I could smell the sickness from here, that horrible combination of sweat and vomit and a dozen other bodily fluids that says ‘something’s dying nearby.’ I kept my face as neutral as I could. “Let’s see if she’s up now.”
Nathan looked relieved — like he’d been afraid right up until that moment that I was going to disarm him and run — and opened the door.
Miranda’s room had been a corner office before the pandemic, probably much-prized for the floor-to-ceiling windows that comprised two of the four walls. Now it was a little girl’s paradise. The once-white walls had been inexpertly painted pink, and flower-shaped plastic decals studded the window glass. Toys and books were heaped haphazardly around the floor. At the center of it all was a glorious fairy tale of a four-poster bed — God knows where they found that — and in the center of the bed was Miranda.
Any hopes this little jaunt would prove my theory about immunity being hereditary died when I saw her. Adopted daughter, maybe. Adopted after the pandemic, almost certainly. But biological daughter? No. Not unless he’d had a Korean wife whose genes had been able to beat his nine falls out of ten.
Miranda raised her head at the sound of the door, summoning a smile from somewhere deep inside herself. “Daddy.” She paused, brow knotting. “We have company?” The question was uncertain, like she thought I might be a hallucination.
I swallowed the lump in my throat before it could turn to full-fledged tears. “I’m Mercy Neely, honey.
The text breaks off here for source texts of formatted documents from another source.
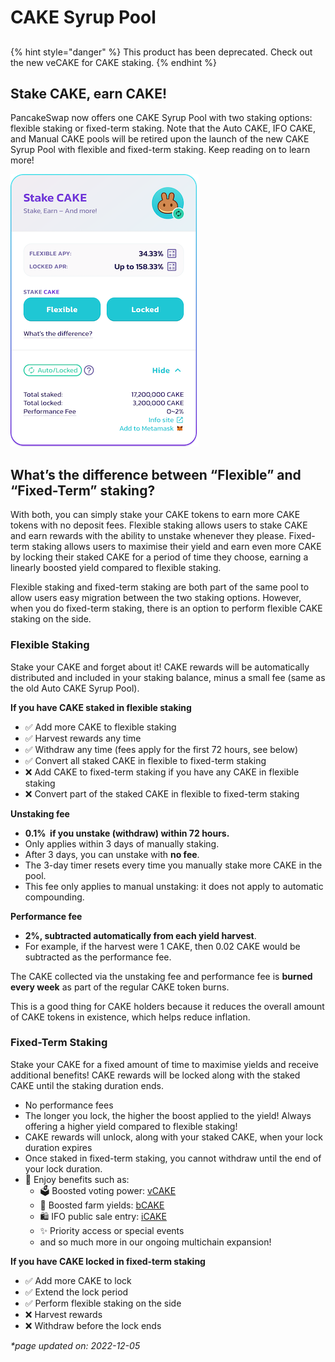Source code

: # CAKE Syrup Pool

##

{% hint style="danger" %}
This product has been deprecated. Check out the new veCAKE for CAKE staking.
{% endhint %}

## Stake CAKE, earn CAKE!

PancakeSwap now offers one CAKE Syrup Pool with two staking options: flexible staking or fixed-term staking. Note that the Auto CAKE, IFO CAKE, and Manual CAKE pools will be retired upon the launch of the new CAKE Syrup Pool with flexible and fixed-term staking. Keep reading on to learn more!

![\*Note that actual values will vary](<../../../.gitbook/assets/Stake - before enable (1).png>)

## What’s the difference between “Flexible” and “Fixed-Term” staking?

With both, you can simply stake your CAKE tokens to earn more CAKE tokens with no deposit fees. Flexible staking allows users to stake CAKE and earn rewards with the ability to unstake whenever they please. Fixed-term staking allows users to maximise their yield and earn even more CAKE by locking their staked CAKE for a period of time they choose, earning a linearly boosted yield compared to flexible staking.

Flexible staking and fixed-term staking are both part of the same pool to allow users easy migration between the two staking options. However, when you do fixed-term staking, there is an option to perform flexible CAKE staking on the side.

### Flexible Staking

Stake your CAKE and forget about it! CAKE rewards will be automatically distributed and included in your staking balance, minus a small fee (same as the old Auto CAKE Syrup Pool).

**If you have CAKE staked in flexible staking**

* ✅ Add more CAKE to flexible staking
* ✅ Harvest rewards any time
* ✅ Withdraw any time (fees apply for the first 72 hours, see below)
* ✅ Convert all staked CAKE in flexible to fixed-term staking
* ❌ Add CAKE to fixed-term staking if you have any CAKE in flexible staking
* ❌ Convert part of the staked CAKE in flexible to fixed-term staking

**Unstaking fee**

* **0.1%  if you unstake (withdraw) within 72 hours.**
* Only applies within 3 days of manually staking.
* After 3 days, you can unstake with **no fee**.
* The 3-day timer resets every time you manually stake more CAKE in the pool.
* This fee only applies to manual unstaking: it does not apply to automatic compounding.

**Performance fee**

* **2%, subtracted automatically from each yield harvest**.
* For example, if the harvest were 1 CAKE, then 0.02 CAKE would be subtracted as the performance fee.

The CAKE collected via the unstaking fee and performance fee is **burned every week** as part of the regular CAKE token burns.

This is a good thing for CAKE holders because it reduces the overall amount of CAKE tokens in existence, which helps reduce inflation.

### Fixed-Term Staking

Stake your CAKE for a fixed amount of time to maximise yields and receive additional benefits! CAKE rewards will be locked along with the staked CAKE until the staking duration ends.

* No performance fees
* The longer you lock, the higher the boost applied to the yield! Always offering a higher yield compared to flexible staking!
* CAKE rewards will unlock, along with your staked CAKE, when your lock duration expires
* Once staked in fixed-term staking, you cannot withdraw until the end of your lock duration.
* 🎁 Enjoy benefits such as:
  * 🗳️ Boosted voting power: [vCAKE](../../../governance-and-tokenomics/voting/vcake.md)
  * 🚜 Boosted farm yields: [bCAKE](../../yield-farming/bcake/)
  * 🛍️ IFO public sale entry: [iCAKE](../../ifo-initial-farm-offering/icake.md)
  * ✨ Priority access or special events
  * and so much more in our ongoing multichain expansion!

**If you have CAKE locked in fixed-term staking**

* ✅ Add more CAKE to lock
* ✅ Extend the lock period
* ✅ Perform flexible staking on the side
* ❌ Harvest rewards
* ❌ Withdraw before the lock ends



_\*page updated on: 2022-12-05_
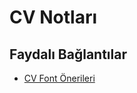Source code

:# CV Notları

## Faydalı Bağlantılar

- [CV Font Önerileri][Best and Worst Resume Fonts]

[Best and Worst Resume Fonts]: https://www.canva.com/learn/resume-fonts/
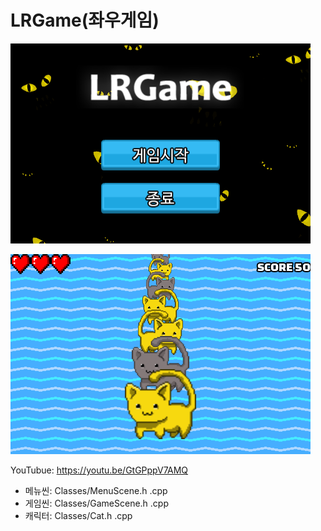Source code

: # LRGame(좌우게임)

![메인화면](https://github.com/diovpl248/lrgame/blob/master/Screenshot/main.png?raw=true)

![인게임](https://github.com/diovpl248/lrgame/blob/master/Screenshot/game.png?raw=true)

YouTubue: https://youtu.be/GtGPppV7AMQ

* 메뉴씬: Classes/MenuScene.h .cpp
* 게임씬: Classes/GameScene.h .cpp
* 캐릭터: Classes/Cat.h .cpp
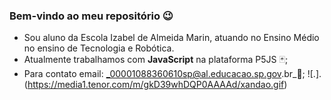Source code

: ### Bem-vindo ao meu repositório 😉

- Sou aluno da Escola Izabel de Almeida Marin, atuando no Ensino Médio no ensino de Tecnologia e Robótica.
- Atualmente trabalhamos com **JavaScript** na plataforma P5JS 🃏;
- Para contato email: _00001088360610sp@al.educacao.sp.gov.br_📩;
  ![.].(https://media1.tenor.com/m/gkD39whDQP0AAAAd/xandao.gif)
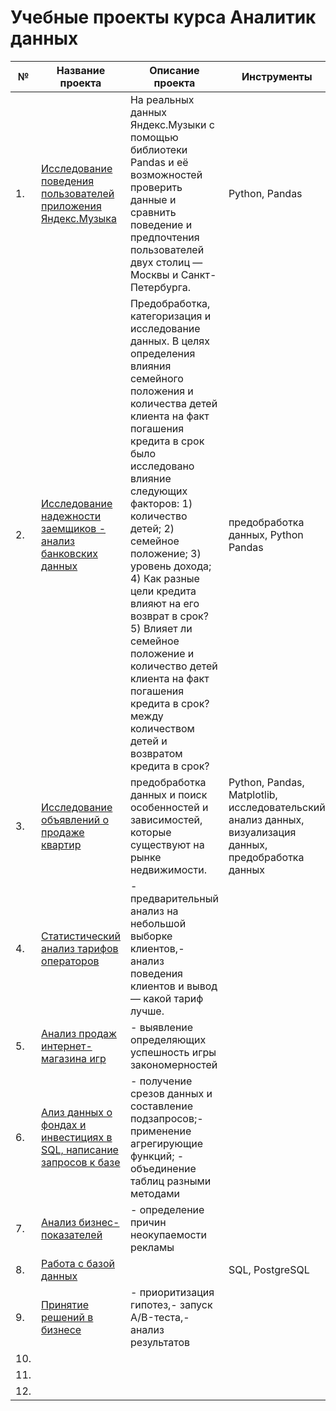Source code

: # Учебные проекты курса Аналитик данных
|№|Название проекта|Описание проекта|Инструменты|
|---|--------|-------------------------------|------------------------------------------|
|1.| [Исследование поведения пользователей приложения Яндекс.Музыка](https://github.com/romanzaytsew/DA-projects/blob/main/Исследование%20поведения%20пользователей%20приложения%20Яндекс.Музыка/music_1.ipynb) | На реальных данных Яндекс.Музыки c помощью библиотеки Pandas и её возможностей проверить данные и сравнить поведение и предпочтения пользователей двух столиц — Москвы и Санкт-Петербурга. | Python, Pandas |
|2.| [Исследование надежности заемщиков - анализ банковских данных](https://github.com/romanzaytsew/DA-projects/blob/main/Исследование%20надежности%20заемщиков/banks.ipynb) |Предобработка, категоризация и исследование данных. В целях определения влияния семейного положения и количества детей клиента на факт погашения кредита в срок было исследовано влияние следующих факторов: 1) количество детей; 2) семейное положение; 3) уровень дохода; 4) Как разные цели кредита влияют на его возврат в срок? 5) Влияет ли семейное положение и количество детей клиента на факт погашения кредита в срок?между количеством детей и возвратом кредита в срок?  |предобработка данных, Python Pandas |
|3.| [Исследование объявлений о продаже квартир](https://github.com/romanzaytsew/DA-projects/tree/main/Исследование%20данных%20о%20продаже%20квартир/real_estate_3.ipynb)|предобработка данных и поиск особенностей и зависимостей, которые существуют на рынке недвижимости.|Python, Pandas, Matplotlib, исследовательский анализ данных, визуализация данных, предобработка данных|
|4.| [Статистический анализ тарифов операторов]()|- предварительный анализ на небольшой выборке клиентов,- анализ поведения клиентов и вывод — какой тариф лучше.||
|5.| [Анализ продаж интернет-магазина игр]()|- выявление определяющих успешность игры закономерностей||
|6.| [Ализ данных о фондах и инвестициях в SQL, написание запросов к базе]()|- получение срезов данных и составление подзапросов;- применение агрегирующие функций; - объединение таблиц разными методами||
|7.| [Анализ бизнес-показателей]()|- определение причин неокупаемости рекламы||
|8.| [Работа с базой данных]()||SQL, PostgreSQL|
|9.| [Принятие решений в бизнесе]()|- приоритизация гипотез,- запуск A/B-теста,- анализ результатов||
|10.|[]()|||
|11.|[]()|||
|12.|[]()|||
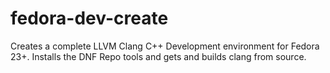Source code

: # fedora-dev-create
Creates a complete LLVM Clang C++ Development environment for Fedora 23+.  Installs the DNF Repo tools and gets and builds clang from source.
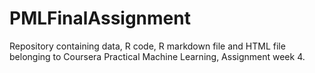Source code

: # PMLFinalAssignment

Repository containing data, R code, R markdown file and HTML file belonging to Coursera Practical Machine Learning, Assignment week 4.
I’m a veterinarian.”
Sudden interest brightened her eyes. “Is that why you have dogs? I like dogs. I used to have a dog. Before—” She stopped, the brightness fading. “Before.”
“A lot of people did.” Nathan was standing frozen next to me. He’d ceased to be a factor as soon as I saw the little girl. Ignoring the possibility that he’d decide to shoot me, I started for the bed, setting my traveling medicine kit down on the mattress. “Now, your Dad says you don’t feel so good.”
“Uh-huh.”
“You want to tell me about it?”
“My head hurts. I can’t breathe sometimes. I keep choking when I try to sleep.” She sounded ashamed of her own symptoms. Poor kid. “I—” A cough cut off her words, and she sat up to catch it in her hands, bending almost double in the process. It had a rich, wet sound, like it was being dredged up through quicksand.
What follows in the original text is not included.